Baker Hoping Lawmakers “find a Way” on Ballot Questions

April 11, 2018 GMT

By Andy Metzger


BOSTON -- Fired up retailers railed against a proposed minimum wage hike Tuesday that they said would imperil their businesses.

“I understand we have low-paid workers, but where does it end?” asked Anthony Tierno, who runs Spin Cycle Laundromats with locations in Wakefield and Methuen. He said, “I just feel like, get out of my pocket. Get out of my pocket.”

“We hear the anger and the angst in the room, and the concern and the fear, frankly,” Sen. Jason Lewis responded, after the applause died down.

Speaking to retailers and other small business owners, Lewis and his Labor Committee co-chairman Rep. Paul Brodeur discussed ballot proposals to hike the minimum wage and mandate paid family and medical leave, which are currently pending before their committee.

If lawmakers pass bills that satisfy proponents of those policies, ballot campaigns could be avoided.

Lewis suggested some areas of possible compromise, wondering whether the minimum hourly wage could be raised to $15 over a longer period of time than the four years proposed in the ballot question, or whether the state could establish a training wage.

Gov. Charlie Baker, who also spoke to the small business owners on Tuesday, hopes lawmakers can come up with a compromise.
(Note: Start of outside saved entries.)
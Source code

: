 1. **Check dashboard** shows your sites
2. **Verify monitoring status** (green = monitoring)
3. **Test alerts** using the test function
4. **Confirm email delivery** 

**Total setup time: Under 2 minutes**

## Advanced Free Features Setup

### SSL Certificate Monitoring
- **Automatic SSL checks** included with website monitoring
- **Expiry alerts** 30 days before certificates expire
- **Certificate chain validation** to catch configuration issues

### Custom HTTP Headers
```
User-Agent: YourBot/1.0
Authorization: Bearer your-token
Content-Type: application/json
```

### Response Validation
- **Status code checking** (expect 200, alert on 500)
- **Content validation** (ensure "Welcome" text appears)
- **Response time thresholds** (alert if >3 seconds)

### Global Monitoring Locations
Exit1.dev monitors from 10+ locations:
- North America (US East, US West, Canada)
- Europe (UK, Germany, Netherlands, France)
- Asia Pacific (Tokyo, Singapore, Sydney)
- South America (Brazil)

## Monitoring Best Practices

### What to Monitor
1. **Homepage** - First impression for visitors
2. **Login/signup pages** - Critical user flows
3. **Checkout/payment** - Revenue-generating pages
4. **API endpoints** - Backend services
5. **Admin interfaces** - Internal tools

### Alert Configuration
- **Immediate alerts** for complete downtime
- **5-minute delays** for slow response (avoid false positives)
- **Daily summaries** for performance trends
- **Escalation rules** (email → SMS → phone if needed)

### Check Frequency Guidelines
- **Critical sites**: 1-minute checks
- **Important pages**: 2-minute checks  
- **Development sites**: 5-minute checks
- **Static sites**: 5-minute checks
The governor told small business officials gathered at the Omni Parker House about programs his administration has supported to ease dealing with state government, use infrastructure to spur development, create skilled workers, and ready coastal communities for the ravages of climate change.
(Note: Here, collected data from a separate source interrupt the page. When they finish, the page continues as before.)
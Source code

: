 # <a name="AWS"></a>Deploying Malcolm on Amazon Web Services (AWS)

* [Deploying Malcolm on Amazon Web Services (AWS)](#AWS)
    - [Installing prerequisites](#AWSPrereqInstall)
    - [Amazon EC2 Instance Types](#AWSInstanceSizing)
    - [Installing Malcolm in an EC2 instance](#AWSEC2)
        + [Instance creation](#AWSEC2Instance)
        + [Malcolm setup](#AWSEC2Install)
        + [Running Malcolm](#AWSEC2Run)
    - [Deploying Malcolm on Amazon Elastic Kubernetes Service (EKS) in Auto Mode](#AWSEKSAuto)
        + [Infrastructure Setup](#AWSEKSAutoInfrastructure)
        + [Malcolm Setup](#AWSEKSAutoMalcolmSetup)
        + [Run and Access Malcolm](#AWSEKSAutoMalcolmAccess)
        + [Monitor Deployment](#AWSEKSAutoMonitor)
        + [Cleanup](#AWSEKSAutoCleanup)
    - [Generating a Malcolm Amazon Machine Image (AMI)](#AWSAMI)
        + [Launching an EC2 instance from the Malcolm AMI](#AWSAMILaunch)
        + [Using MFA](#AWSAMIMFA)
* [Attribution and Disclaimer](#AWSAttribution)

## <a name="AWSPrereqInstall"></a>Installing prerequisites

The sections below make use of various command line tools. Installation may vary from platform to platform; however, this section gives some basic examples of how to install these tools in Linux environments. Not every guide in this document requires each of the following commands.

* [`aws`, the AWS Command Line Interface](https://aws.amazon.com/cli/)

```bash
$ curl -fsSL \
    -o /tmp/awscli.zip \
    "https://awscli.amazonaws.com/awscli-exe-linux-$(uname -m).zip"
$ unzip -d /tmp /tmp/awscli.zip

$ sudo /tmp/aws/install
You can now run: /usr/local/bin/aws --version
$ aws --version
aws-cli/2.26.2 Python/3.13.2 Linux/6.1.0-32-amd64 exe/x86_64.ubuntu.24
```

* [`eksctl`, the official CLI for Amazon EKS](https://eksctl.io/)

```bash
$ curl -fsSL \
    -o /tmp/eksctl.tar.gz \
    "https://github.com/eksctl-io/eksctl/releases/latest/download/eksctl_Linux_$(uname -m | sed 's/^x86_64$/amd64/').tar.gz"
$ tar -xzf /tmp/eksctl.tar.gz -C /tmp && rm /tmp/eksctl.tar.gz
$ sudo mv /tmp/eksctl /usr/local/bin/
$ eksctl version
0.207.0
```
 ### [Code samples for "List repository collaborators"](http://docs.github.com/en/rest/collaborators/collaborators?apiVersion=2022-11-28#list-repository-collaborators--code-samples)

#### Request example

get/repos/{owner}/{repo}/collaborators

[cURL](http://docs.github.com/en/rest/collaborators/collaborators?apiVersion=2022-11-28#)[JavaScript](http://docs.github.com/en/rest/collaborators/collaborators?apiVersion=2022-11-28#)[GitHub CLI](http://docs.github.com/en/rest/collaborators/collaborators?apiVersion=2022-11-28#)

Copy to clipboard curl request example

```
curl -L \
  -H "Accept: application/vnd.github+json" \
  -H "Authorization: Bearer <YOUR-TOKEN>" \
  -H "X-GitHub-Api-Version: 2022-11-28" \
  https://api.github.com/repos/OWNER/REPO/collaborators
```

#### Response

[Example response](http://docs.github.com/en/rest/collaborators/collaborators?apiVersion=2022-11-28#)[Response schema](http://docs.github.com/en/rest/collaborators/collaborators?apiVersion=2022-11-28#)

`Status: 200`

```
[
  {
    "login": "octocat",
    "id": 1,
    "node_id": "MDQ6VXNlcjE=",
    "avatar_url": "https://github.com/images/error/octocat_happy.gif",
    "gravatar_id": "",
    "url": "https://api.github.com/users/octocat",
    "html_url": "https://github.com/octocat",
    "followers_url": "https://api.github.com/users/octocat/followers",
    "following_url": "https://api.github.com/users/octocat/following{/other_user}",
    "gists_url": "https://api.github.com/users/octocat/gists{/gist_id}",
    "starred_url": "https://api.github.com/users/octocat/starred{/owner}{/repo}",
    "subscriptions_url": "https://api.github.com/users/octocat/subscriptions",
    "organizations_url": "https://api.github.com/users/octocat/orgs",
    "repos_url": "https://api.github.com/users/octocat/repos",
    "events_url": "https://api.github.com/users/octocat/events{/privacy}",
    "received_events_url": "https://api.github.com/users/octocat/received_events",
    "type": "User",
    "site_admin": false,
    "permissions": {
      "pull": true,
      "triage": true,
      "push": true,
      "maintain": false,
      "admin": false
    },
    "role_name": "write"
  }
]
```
When Baker was asked a question submitted by audience members about ballot questions in general, he said he would prefer that lawmakers find solutions.

“My hope is that we will find a way to work through some of this stuff in the context of the legislative process. I think we can probably do a better job of dealing with those issues that way than dealing with them through the ballot,” Baker said. “I’m a guy who’s participated in a lot of ballot questions over the years. I’ve won some and I’ve lost some.”
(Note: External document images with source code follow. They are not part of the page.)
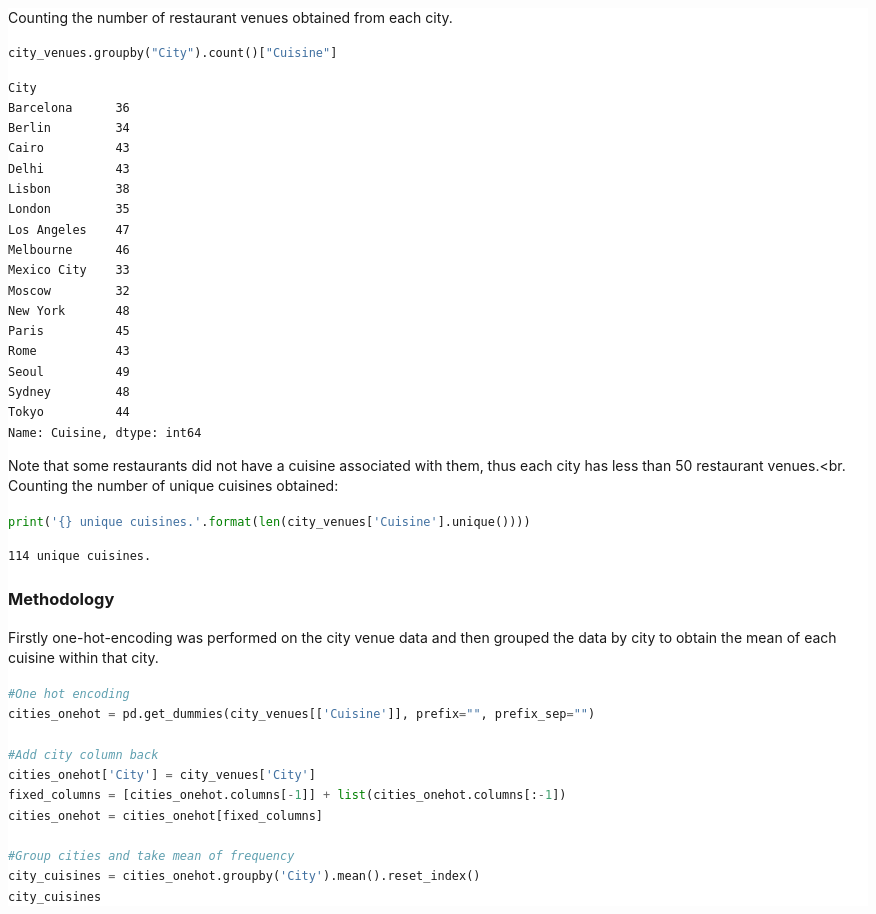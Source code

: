 Counting the number of restaurant venues obtained from each city. 

```python
city_venues.groupby("City").count()["Cuisine"]
```




    City
    Barcelona      36
    Berlin         34
    Cairo          43
    Delhi          43
    Lisbon         38
    London         35
    Los Angeles    47
    Melbourne      46
    Mexico City    33
    Moscow         32
    New York       48
    Paris          45
    Rome           43
    Seoul          49
    Sydney         48
    Tokyo          44
    Name: Cuisine, dtype: int64


Note that some restaurants did not have a cuisine associated with them, thus each city has less than 50 restaurant venues.<br.
<br>
Counting the number of unique cuisines obtained:
```python
print('{} unique cuisines.'.format(len(city_venues['Cuisine'].unique())))
```

    114 unique cuisines.


### Methodology

Firstly one-hot-encoding was performed on the city venue data and then grouped the data by city to obtain the mean of each cuisine within that city. 

```python
#One hot encoding
cities_onehot = pd.get_dummies(city_venues[['Cuisine']], prefix="", prefix_sep="")

#Add city column back
cities_onehot['City'] = city_venues['City'] 
fixed_columns = [cities_onehot.columns[-1]] + list(cities_onehot.columns[:-1])
cities_onehot = cities_onehot[fixed_columns]

#Group cities and take mean of frequency
city_cuisines = cities_onehot.groupby('City').mean().reset_index()
city_cuisines
```
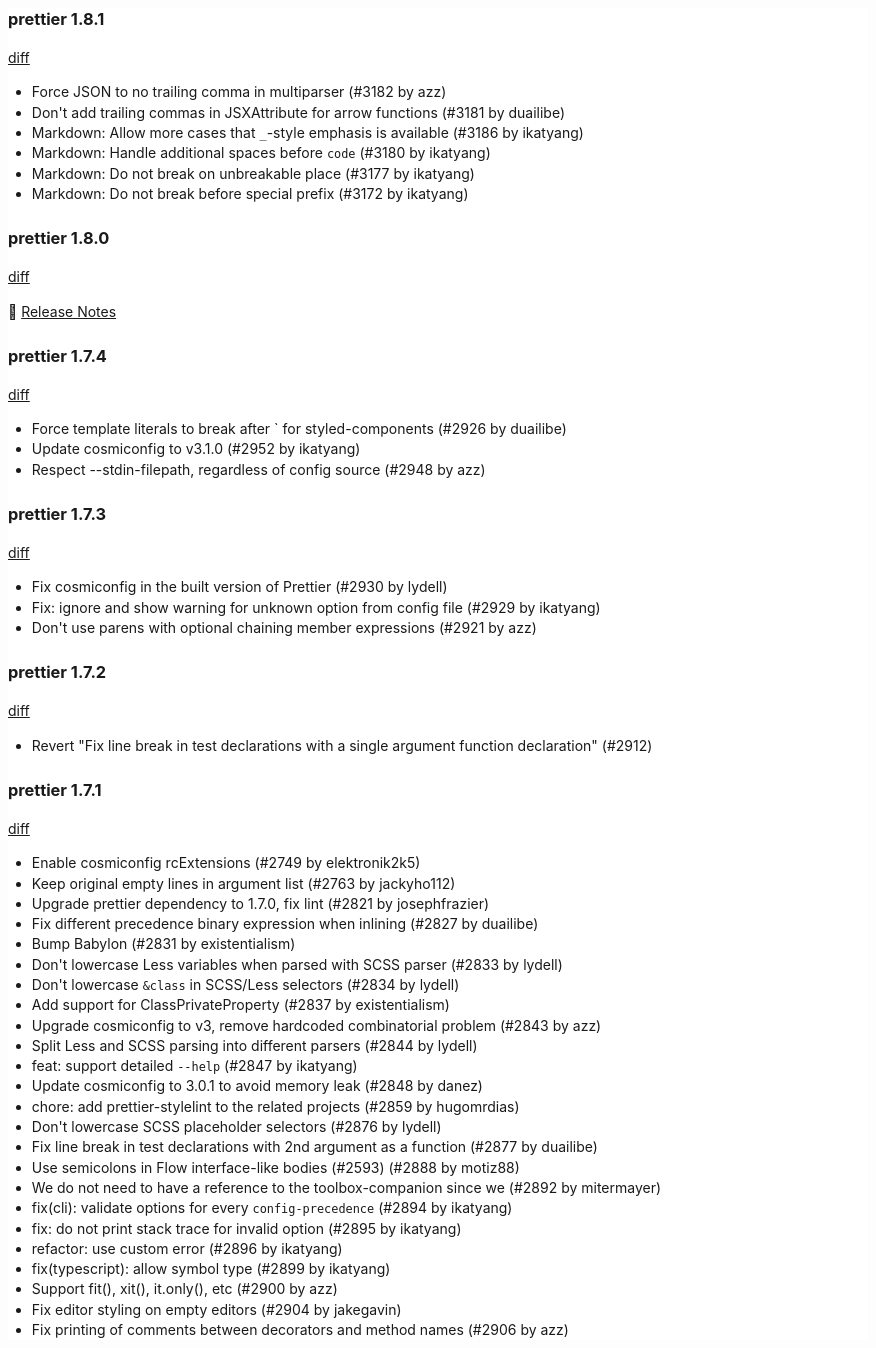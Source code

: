 ### prettier 1.8.1

[diff](https://github.com/prettier/prettier/compare/1.8.0...1.8.1)

- Force JSON to no trailing comma in multiparser (#3182 by azz)
- Don't add trailing commas in JSXAttribute for arrow functions (#3181 by duailibe)
- Markdown: Allow more cases that `_`-style emphasis is available (#3186 by ikatyang)
- Markdown: Handle additional spaces before `code` (#3180 by ikatyang)
- Markdown: Do not break on unbreakable place (#3177 by ikatyang)
- Markdown: Do not break before special prefix (#3172 by ikatyang)

### prettier 1.8.0

[diff](https://github.com/prettier/prettier/compare/1.7.4...1.8.0)

🔗 [Release Notes](https://prettier.io/blog/2017/11/07/1.8.0.html)

### prettier 1.7.4

[diff](https://github.com/prettier/prettier/compare/1.7.3...1.7.4)

- Force template literals to break after \` for styled-components (#2926 by duailibe)
- Update cosmiconfig to v3.1.0 (#2952 by ikatyang)
- Respect --stdin-filepath, regardless of config source (#2948 by azz)

### prettier 1.7.3

[diff](https://github.com/prettier/prettier/compare/1.7.2...1.7.3)

- Fix cosmiconfig in the built version of Prettier (#2930 by lydell)
- Fix: ignore and show warning for unknown option from config file (#2929 by ikatyang)
- Don't use parens with optional chaining member expressions (#2921 by azz)

### prettier 1.7.2

[diff](https://github.com/prettier/prettier/compare/1.7.1...1.7.2)

- Revert "Fix line break in test declarations with a single argument function declaration" (#2912)

### prettier 1.7.1

[diff](https://github.com/prettier/prettier/compare/1.7.0...1.7.1)

- Enable cosmiconfig rcExtensions (#2749 by elektronik2k5)
- Keep original empty lines in argument list (#2763 by jackyho112)
- Upgrade prettier dependency to 1.7.0, fix lint (#2821 by josephfrazier)
- Fix different precedence binary expression when inlining (#2827 by duailibe)
- Bump Babylon (#2831 by existentialism)
- Don't lowercase Less variables when parsed with SCSS parser (#2833 by lydell)
- Don't lowercase `&class` in SCSS/Less selectors (#2834 by lydell)
- Add support for ClassPrivateProperty (#2837 by existentialism)
- Upgrade cosmiconfig to v3, remove hardcoded combinatorial problem (#2843 by azz)
- Split Less and SCSS parsing into different parsers (#2844 by lydell)
- feat: support detailed `--help` (#2847 by ikatyang)
- Update cosmiconfig to 3.0.1 to avoid memory leak (#2848 by danez)
- chore: add prettier-stylelint to the related projects (#2859 by hugomrdias)
- Don't lowercase SCSS placeholder selectors (#2876 by lydell)
- Fix line break in test declarations with 2nd argument as a function (#2877 by duailibe)
- Use semicolons in Flow interface-like bodies (#2593) (#2888 by motiz88)
- We do not need to have a reference to the toolbox-companion since we (#2892 by mitermayer)
- fix(cli): validate options for every `config-precedence` (#2894 by ikatyang)
- fix: do not print stack trace for invalid option (#2895 by ikatyang)
- refactor: use custom error (#2896 by ikatyang)
- fix(typescript): allow symbol type (#2899 by ikatyang)
- Support fit(), xit(), it.only(), etc (#2900 by azz)
- Fix editor styling on empty editors (#2904 by jakegavin)
- Fix printing of comments between decorators and method names (#2906 by azz)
The governor said he has a balanced view of ballot proposals.

“There are opportunities here to do some things that I think would be positive, but I also worry about some of the negative consequences of some of those questions as well,” Baker said, urging small business officials to talk to their representatives and senators.

Supporters of the proposals backed by the Raise Up Massachusetts coalition argue the measures would provide greater economic security to workers, and that the minimum wage has not kept up with the costs of housing and other necessities.

Rep. Keiko Orrall, a Lakeville Republican who is running for state treasurer, said she opposes the paid family and medical leave, minimum wage hike, and surtax ballot proposals, and supports the ballot question backed by the Retailers Association of Massachusetts to lower the sales tax to 5 percent.

Asked if she thought the governor should take a position on those ballot questions, Orrall, who is also the state’s Republican National Committeewoman said, “I don’t know. I haven’t spoken to him about it.”

Rep. Joseph McKenna, a Webster Republican, received loud cheers when he told the crowd, “I will oppose these and I’ll add my voice to yours.”

Mary Grimmer, who runs the Little Treasures Schoolhouse daycare program, wondered how she would maintain her commitment to quality if new laws increase her expenses.

“Don’t forget the cost of all the people who will be out of jobs,” Grimmer told lawmakers.

Brodeur responded that most early education employees are “very poorly compensated,” reporting that the average pay for those professionals in Massachusetts is about $25,000 per year, and they are sometimes expected to obtain advanced degrees that cost far more than that.

“And yet, daycare and early ed is very expensive,” Brodeur noted.

“Why can’t the tuition go down?” interjected Ryan Maloney, owner of Julio’s Liquors, fixing the blame on the cost of college. He said, “If the school’s charging $75,000 a year and they can only make $25,000, how come we’re not talking to the colleges?”

The minimum wage ballot question would also increase the minimum pay for tipped workers from $3.75 per hour to the regular minimum wage over the next several years. Doug Bacon, a Boston restaurant owner, said that change represents a “serious threat” to his business and it would require him to “dramatically” increase his prices. When tips are factored in, his workers make at least $20 per hour, he said.

Rep. Aaron Vega, a Holyoke Democrat, said he had supported the prior minimum wage increase that brought the hourly rate to $11 in 2016, but he is more skeptical of raising it higher.

“I was like, ‘Woah, we just got to $11,’ ” Vega said, relaying his initial reaction to the proposed hike.